# Best Graphic driver for Geforce4 Ti4200



## kaya (Nov 22, 2005)

As above.Which is the best?RecommendationS?


----------



## steelman2202 (Jun 1, 2005)

are you looking for anything in particluar (smallest size, least bugs, etc?)
if not I would go with the latest WHQL approved drivers off www.nvidia.com

I am sure there mayh be "custom" drivers that increase performance in some marginal way. Bot for a ti4200? You would have to find someone with such specific area of knowledge...

(Google is your friend)


----------



## kaya (Nov 22, 2005)

Im just curious whether those latest drivers really improve the old card performances heh.So let's say im looking for the 1 that offer performances.


----------



## steelman2202 (Jun 1, 2005)

I would doubt the latest drivers would offer you much of a performance boost. You can probably go with any of the 6x.xx or 7x.xx series drivers (the earlier ones would let you cut down on the size. But then again I see no issue with keeping up with the latest drivers.

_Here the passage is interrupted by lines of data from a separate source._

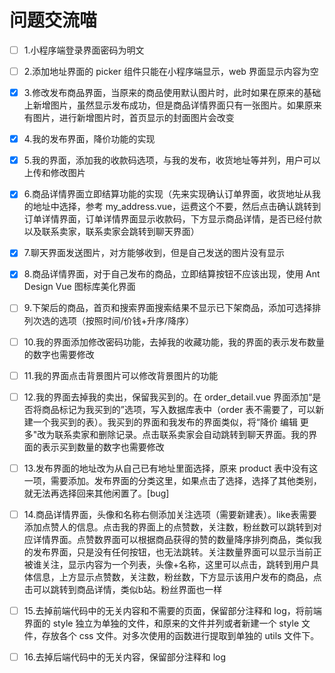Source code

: # 问题交流喵

- [ ] 1.小程序端登录界面密码为明文

- [ ] 2.添加地址界面的 picker 组件只能在小程序端显示，web 界面显示内容为空

- [x] 3.修改发布商品界面，当原来的商品使用默认图片时，此时如果在原来的基础上新增图片，虽然显示发布成功，但是商品详情界面只有一张图片。如果原来有图片，进行新增图片时，首页显示的封面图片会改变

- [x] 4.我的发布界面，降价功能的实现

- [x] 5.我的界面，添加我的收款码选项，与我的发布，收货地址等并列，用户可以上传和修改图片

- [x] 6.商品详情界面立即结算功能的实现（先来实现确认订单界面，收货地址从我的地址中选择，参考 my_address.vue，运费这个不要，然后点击确认跳转到订单详情界面，订单详情界面显示收款码，下方显示商品详情，是否已经付款以及联系卖家，联系卖家会跳转到聊天界面）

- [x] 7.聊天界面发送图片，对方能够收到，但是自己发送的图片没有显示

- [x] 8.商品详情界面，对于自己发布的商品，立即结算按钮不应该出现，使用 Ant Design Vue 图标库美化界面

- [ ] 9.下架后的商品，首页和搜索界面搜索结果不显示已下架商品，添加可选择排列次选的选项（按照时间/价钱+升序/降序）

- [ ] 10.我的界面添加修改密码功能，去掉我的收藏功能，我的界面的表示发布数量的数字也需要修改

- [ ] 11.我的界面点击背景图片可以修改背景图片的功能

- [ ] 12.我的界面去掉我的卖出，保留我买到的。在 order_detail.vue 界面添加“是否将商品标记为我买到的”选项，写入数据库表中（order 表不需要了，可以新建一个我买到的表）。我买到的界面和我发布的界面类似，将“降价 编辑 更多"改为联系卖家和删除记录。点击联系卖家会自动跳转到聊天界面。我的界面的表示买到数量的数字也需要修改

- [ ] 13.发布界面的地址改为从自己已有地址里面选择，原来 product 表中没有这一项，需要添加。发布界面的分类这里，如果点击了选择，选择了其他类别，就无法再选择回来其他闲置了。[bug]

- [ ] 14.商品详情界面，头像和名称右侧添加关注选项（需要新建表）。like表需要添加点赞人的信息。点击我的界面上的点赞数，关注数，粉丝数可以跳转到对应详情界面。点赞数界面可以根据商品获得的赞的数量降序排列商品，类似我的发布界面，只是没有任何按钮，也无法跳转。关注数量界面可以显示当前正被谁关注，显示内容为一个列表，头像+名称，这里可以点击，跳转到用户具体信息，上方显示点赞数，关注数，粉丝数，下方显示该用户发布的商品，点击可以跳转到商品详情，类似b站。粉丝界面也一样

- [ ] 15.去掉前端代码中的无关内容和不需要的页面，保留部分注释和 log，将前端界面的 style 独立为单独的文件，和原来的文件并列或者新建一个 style 文件，存放各个 css 文件。对多次使用的函数进行提取到单独的 utils 文件下。

- [ ] 16.去掉后端代码中的无关内容，保留部分注释和 log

You can test both out and see if there is much performance difference.


----------



## kaya (Nov 22, 2005)

hmmmm i try it asap when i get my hand on some of the old drivers.Where can i find those old driverS?


----------



## ebackhus (Apr 21, 2005)

I remember the 66.xx drivers being best for the GF4Ti cards. I've got a Ti4600 sitting around in a drawer at home, but I don't have a rig to run it in so i can do any testing unfortunately.


----------



## Volt-Schwibe (Jan 12, 2003)

ebackhus said:


> I remember the 66.xx drivers being best for the GF4Ti cards. I've got a Ti4600 sitting around in a drawer at home, but I don't have a rig to run it in so i can do any testing unfortunately.



i have that same card.

well, my girlfriend does.

anyhow, what i wanted to add, is i noticed that with the ti4x00 cards, if you install only the driver they offer on their site, you will be nailed with games that just close, leaving you staring at your desktop.

imagine, you are running around, being shot at, you turn a corner, you see your enemy, you line him up and fire, and bamm. there you are staring at your wallpaper.

this drove me nuts.i did everything i could to resolve it, and then i was surfing google, and found someone mentioning how they had the same problem with a 4200 that i was having with my 4600. (also, my 5600 does it too.) 

the solution, was to use a driver around the same age as the card, and install it first, followed by the newest one provided. (was the 28.32 driver, i still have the cd it came with.)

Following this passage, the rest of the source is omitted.